But is there a cabal? The Wookieepedia political situation
Don't get me wrong, I'm not a Star Wars fan — I just like the way it all fits. Continuity. However, my involvement with Wookieepedia so far was 5% Star Wars and 95% technical issues. The Consensus Track, the new Community Portal, the first FA system, Main Page v2, Main Page v3, meta-templates, infoboxes, infoboxes v2, the Senate Hall, CSS, JavaScript, the first droid, QOTD... I start things, but rarely maintain them - rather, I create the necessary structure that allows others to do that. Like I did when handing QOTD over to Sentry in August, the result being the automated QOTD rotation.
I like to play with things. I'm a convinced believer of the "BOLD, revert, discuss" principle, which usually goes this way for me: I screw things up, people complain, I revert the changes, and we discuss them — and what would have been better.
Of course, while being bold, I'm usually not being reckless. Almost everything is discussed on IRC. If I feel there are enough people backing me up, I go and implement it. I'm always the one who volunteers to do the most crazy stuff, which nobody else will dare to do. I piss people off and get away with it, and frankly, I like to study their reactions.

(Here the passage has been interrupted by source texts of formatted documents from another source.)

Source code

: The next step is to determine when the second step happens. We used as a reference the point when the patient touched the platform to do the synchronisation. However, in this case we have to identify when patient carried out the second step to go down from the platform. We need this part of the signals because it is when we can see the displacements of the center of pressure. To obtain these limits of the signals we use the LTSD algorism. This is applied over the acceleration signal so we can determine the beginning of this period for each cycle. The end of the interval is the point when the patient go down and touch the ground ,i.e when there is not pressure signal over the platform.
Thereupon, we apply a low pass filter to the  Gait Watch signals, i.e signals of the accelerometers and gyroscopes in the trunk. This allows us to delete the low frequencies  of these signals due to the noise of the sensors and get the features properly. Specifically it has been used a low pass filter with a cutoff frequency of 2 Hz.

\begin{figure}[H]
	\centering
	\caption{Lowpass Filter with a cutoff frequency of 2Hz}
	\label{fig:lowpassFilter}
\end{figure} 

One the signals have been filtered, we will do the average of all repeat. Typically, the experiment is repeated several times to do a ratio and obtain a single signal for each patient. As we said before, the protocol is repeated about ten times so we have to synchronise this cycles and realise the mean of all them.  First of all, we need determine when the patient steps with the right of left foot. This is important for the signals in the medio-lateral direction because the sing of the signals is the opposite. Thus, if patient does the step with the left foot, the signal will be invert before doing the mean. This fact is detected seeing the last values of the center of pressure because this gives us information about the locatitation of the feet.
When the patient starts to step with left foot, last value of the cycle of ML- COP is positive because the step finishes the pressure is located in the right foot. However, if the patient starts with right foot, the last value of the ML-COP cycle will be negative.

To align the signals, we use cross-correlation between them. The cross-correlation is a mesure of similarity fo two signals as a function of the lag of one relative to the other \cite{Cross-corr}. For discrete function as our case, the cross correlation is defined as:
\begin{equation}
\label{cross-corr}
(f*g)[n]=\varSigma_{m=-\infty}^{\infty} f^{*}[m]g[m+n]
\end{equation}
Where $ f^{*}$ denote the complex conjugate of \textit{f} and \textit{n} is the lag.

So, in essence, one can say that there is a cabal, from a certain point of view, like Obi-Wan said. Most of the brainstorming and decision-making occurs on IRC, and I'm quite happy with this approach — I'll explain why. However, our little IRC gang is not so secret after all, and thus not a "cabal" in the traditional sense. The process is not transparent for the average Wookieepedian, but most of them know who is responsible, and that is enough.

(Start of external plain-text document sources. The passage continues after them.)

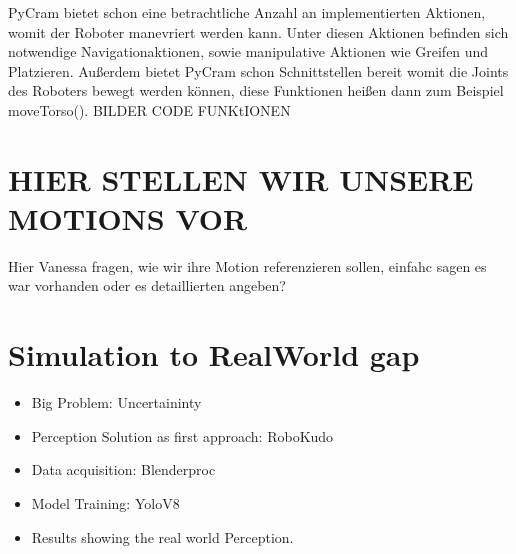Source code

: PyCram bietet schon eine betrachtliche Anzahl an implementierten Aktionen, womit der Roboter manevriert werden kann. Unter diesen Aktionen befinden sich notwendige Navigationaktionen, sowie manipulative Aktionen wie Greifen und Platzieren. Außerdem bietet PyCram schon Schnittstellen bereit womit die Joints des Roboters bewegt werden können, diese Funktionen heißen dann zum Beispiel moveTorso().
BILDER CODE FUNKtIONEN

\section*{HIER STELLEN WIR UNSERE MOTIONS VOR}
Hier Vanessa fragen, wie wir ihre Motion referenzieren sollen, einfahc sagen es war vorhanden oder es detaillierten angeben?

\section*{Simulation to RealWorld gap}
\begin{itemize}
	\item Big Problem: Uncertaininty
	\item Perception Solution as first approach: RoboKudo
	\item Data acquisition: Blenderproc
	\item Model Training: YoloV8
	\item Results showing the real world Perception.
\end{itemize}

One problem with today's Wookieepedia is its obsession with bureaucracy and instruction creep. This is what Wikipedia is not, but apparently on Wookieepedia it's okay to have a detailed policy on everything and then enforce it to the letter. In the Olden Days™, I got frowned upon for enforcing the 3RR for the sake of it. Nowadays, such behavior is considered the norm.
I'm also concerned about "literalists", people who think our policies are to be followed strictly and to the letter, and who argue about the intended meaning of text. The fact that the Wikipedia-imported "ignore all rules" policy was outvoted so quickly is rather troubling.

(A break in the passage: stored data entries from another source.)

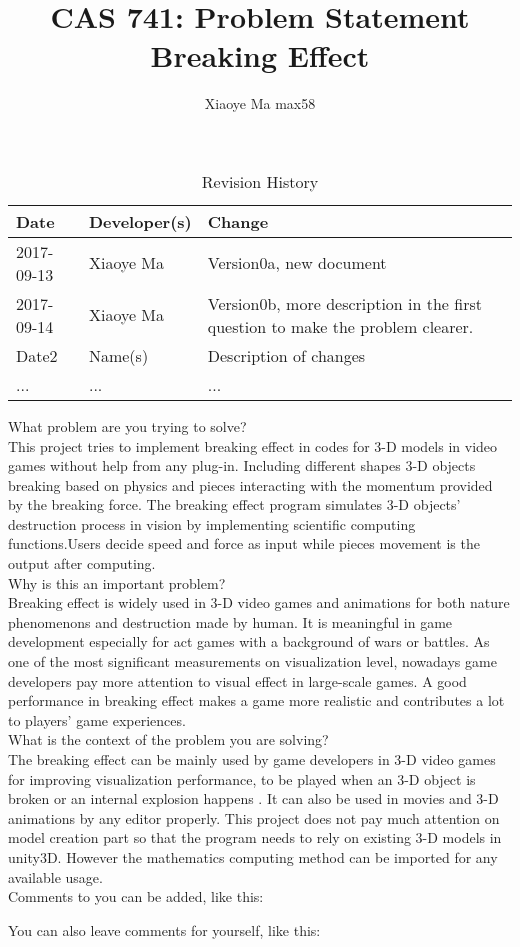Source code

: \documentclass{article}
\title{CAS 741: Problem Statement\\Breaking Effect}
\author{Xiaoye Ma max58}
\date{}
\begin{document}
\maketitle

\begin{table}[hp]
\caption{Revision History} \label{TblRevisionHistory}
\begin{tabularx}{\textwidth}{llX}
\toprule
\textbf{Date} & \textbf{Developer(s)} & \textbf{Change}\\
\midrule
2017-09-13 & Xiaoye Ma & Version0a, new document\\
2017-09-14 & Xiaoye Ma & Version0b, more description in the first question to make the problem clearer.\\
Date2 & Name(s) & Description of changes\\
... & ... & ...\\
\bottomrule
\end{tabularx}
\end{table}

What problem are you trying to solve?\\

This project tries to implement breaking effect in codes for 3-D models in video games without help from any plug-in. Including different shapes 3-D objects breaking based on physics and pieces interacting with the momentum provided by the breaking force. The breaking effect program simulates 3-D objects’ destruction process in vision by implementing scientific computing functions.Users decide speed and force as input while pieces movement is the output after computing.\\      

Why is this an important problem?\\

Breaking effect is widely used in 3-D video games and animations for both nature phenomenons and destruction made by human. It is meaningful in game development especially for act games with a background of wars or battles. As one of the most significant measurements on visualization level, nowadays game developers pay more attention to visual effect in large-scale games. A good performance in breaking effect makes a game more realistic and contributes a lot to players’ game experiences.\\ 

What is the context of the problem you are solving?\\

The breaking effect can be mainly used by game developers in 3-D video games for improving visualization performance, to be played when an 3-D object is broken or an internal explosion happens . It can also be used in movies and 3-D animations by any editor properly. This project does not pay much attention on model creation part so that the program needs to rely on existing 3-D models in unity3D. However the mathematics computing method can be imported for any available usage. \\

Comments to you can be added, like this:


You can also leave comments for yourself, like this:

\end{document}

The CT is slow and unresponsive — it has always been, but while it was okay when we didn't have many contributors, now it's simply unacceptable. Hence my obsession with avoiding votes whenever necessary and with the "finding consensus, not voting" stuff. Generally, I close discussions as soon as it makes sense — as soon as either it becomes evident that it's going somewhere, or it becomes evident that it's not going anywhere. Really pressing issues like sourcing get closed rather quickly. For VFDs, on the other paw, there is no deadline, and some stay there for weeks.
Sometimes I close discussions rather abruptly, inventing some lame cop-outs for what are really "cabal decisions" or my own meddling. This is all a case of "the ends justify the means" — in my opinion, at least. You know, I envy Sailor Pluto and other characters with an "omniscient morality license", who can do all kinds of crazy things because they just know it will turn out okay.
The CT is by no means just a "rubber stamp" whose sole purpose is to approve pre-discussed things — sometimes these pre-discussed things get rejected instead. But as it stands now, most of our CT-ers are rather inert and won't propose anythign radical. Fresh ideas, initial brainstorming and experimentation — all these things require operativity and constant feedback, and so far, IRC (whose promotion on Wookieepedia remains one of my primary goals) has been rather successful in this respect.